So what is it that revived oneworld? A couple things, but most importantly, American and British Airways received news that the DOT has tentatively approved their joint venture after many years. If the EU soon does the same, there will be a lot of happy suits in Dallas and London. Last week, the alliance received more excellent news when Japan Air Lines decided to stick around. This past Friday, American and Japan Air Lines submitted an application for antitrust immunity for their proposed joint venture. That's likely to be approved.
We can argue about the impact this will have on Heathrow access and competition in specific markets, but let's focus on the bigger picture. This move will effectively seal the deal when it comes to three truly global alliances. Sure they've been alliances in name and limited benefits for a long time, but in the last year, the airlines in these alliances have grown much, much closer via joint ventures.
Why do these joint ventures matter? They're about as close to a merger as a US airline and a foreign airline can get thanks to ownership laws. Simply, the airlines in these joint ventures pool the revenue on all their flights in a certain geographic area and split it up. So American will theoretically no longer care if a passenger flies on its own airplane or on one of BA's, because the revenue is the same.
With a joint venture comes antitrust immunity, and that will allow the airlines to coordinate on capacity and fares. American and BA will cease to compete over the Atlantic and will instead become true partners. Like I said it's a virtual merger, and there are a growing number of them around.
The long-standing joint venture between Star Alliance partners Lufthansa and United (UAUA) was recently expanded to include Continental (CAL), Air Canada, and a few other European carriers. Over the Pacific, United, Continental and ANA just applied for approval for a joint venture as well. SkyTeam, though a late bloomer, has been on a roll lately as well. Delta (DAL), fresh off its acquisition of Northwest, and Air France/KLM have strengthened their ties with their joint venture over the Atlantic. While they must have been sorry to lose their shot at Japan Air Lines, the alliance still has a strong presence in Japan with Delta's Tokyo hub. It also has excellent access to North Asia via its member, Korean Air, an airline which was probably more than happy to see JAL walk the other way.
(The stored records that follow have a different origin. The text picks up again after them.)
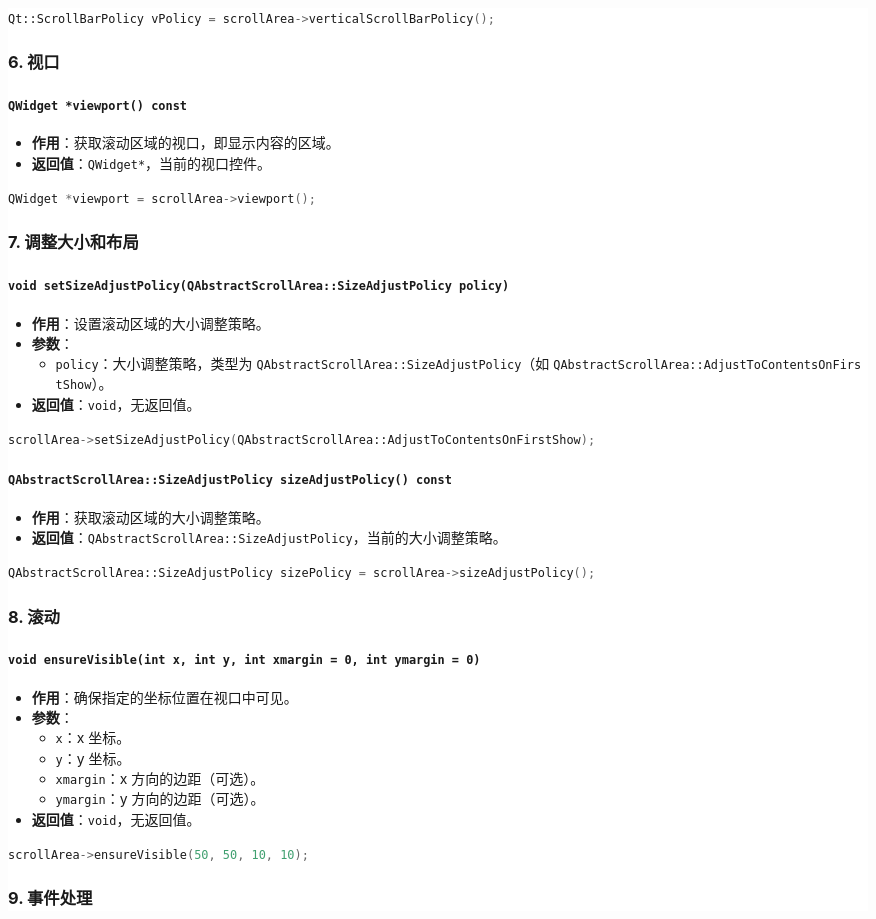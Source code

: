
 ```cpp
Qt::ScrollBarPolicy vPolicy = scrollArea->verticalScrollBarPolicy();
```

### 6. **视口**

#### `QWidget *viewport() const`
- **作用**：获取滚动区域的视口，即显示内容的区域。
- **返回值**：`QWidget*`，当前的视口控件。

```cpp
QWidget *viewport = scrollArea->viewport();
```

### 7. **调整大小和布局**

#### `void setSizeAdjustPolicy(QAbstractScrollArea::SizeAdjustPolicy policy)`
- **作用**：设置滚动区域的大小调整策略。
- **参数**：
  - `policy`：大小调整策略，类型为 `QAbstractScrollArea::SizeAdjustPolicy`（如 `QAbstractScrollArea::AdjustToContentsOnFirstShow`）。
- **返回值**：`void`，无返回值。

```cpp
scrollArea->setSizeAdjustPolicy(QAbstractScrollArea::AdjustToContentsOnFirstShow);
```

#### `QAbstractScrollArea::SizeAdjustPolicy sizeAdjustPolicy() const`
- **作用**：获取滚动区域的大小调整策略。
- **返回值**：`QAbstractScrollArea::SizeAdjustPolicy`，当前的大小调整策略。

```cpp
QAbstractScrollArea::SizeAdjustPolicy sizePolicy = scrollArea->sizeAdjustPolicy();
```

### 8. **滚动**

#### `void ensureVisible(int x, int y, int xmargin = 0, int ymargin = 0)`
- **作用**：确保指定的坐标位置在视口中可见。
- **参数**：
  - `x`：x 坐标。
  - `y`：y 坐标。
  - `xmargin`：x 方向的边距（可选）。
  - `ymargin`：y 方向的边距（可选）。
- **返回值**：`void`，无返回值。

```cpp
scrollArea->ensureVisible(50, 50, 10, 10);
```

### 9. **事件处理**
With those two very strong alliances forming into even stronger entities, it is good to see a third, oneworld, ready to take on the challenge as well. Better to have three strong alliances than two, from a competition perspective.
For fliers, there is the potential for some good and some bad here. Any time you eliminate competitors, you run the risk of seeing higher fares. But this industry has needed rationalization for a long time. On the other hand, this immunity which allows for full schedule and fare cooperation will allow the participating airlines to create better connections around the global network. It should become even easier to reach just about any place on earth as these alliances solidify.
Now we just need to wait for the EU to rule, and I imagine the Europeans will face some real pressure to get it done now that the DOT has approved the deal. A new round of further open skies talks will start soon, and the DOT made it clear that this deal was deeply tied to open skies.
Assuming the EU approves the deal, the battle lines will now have officially been drawn. The maps have been carved up, and it will be fun to watch competition on a global scale instead of on the regional scale we've seen for many years.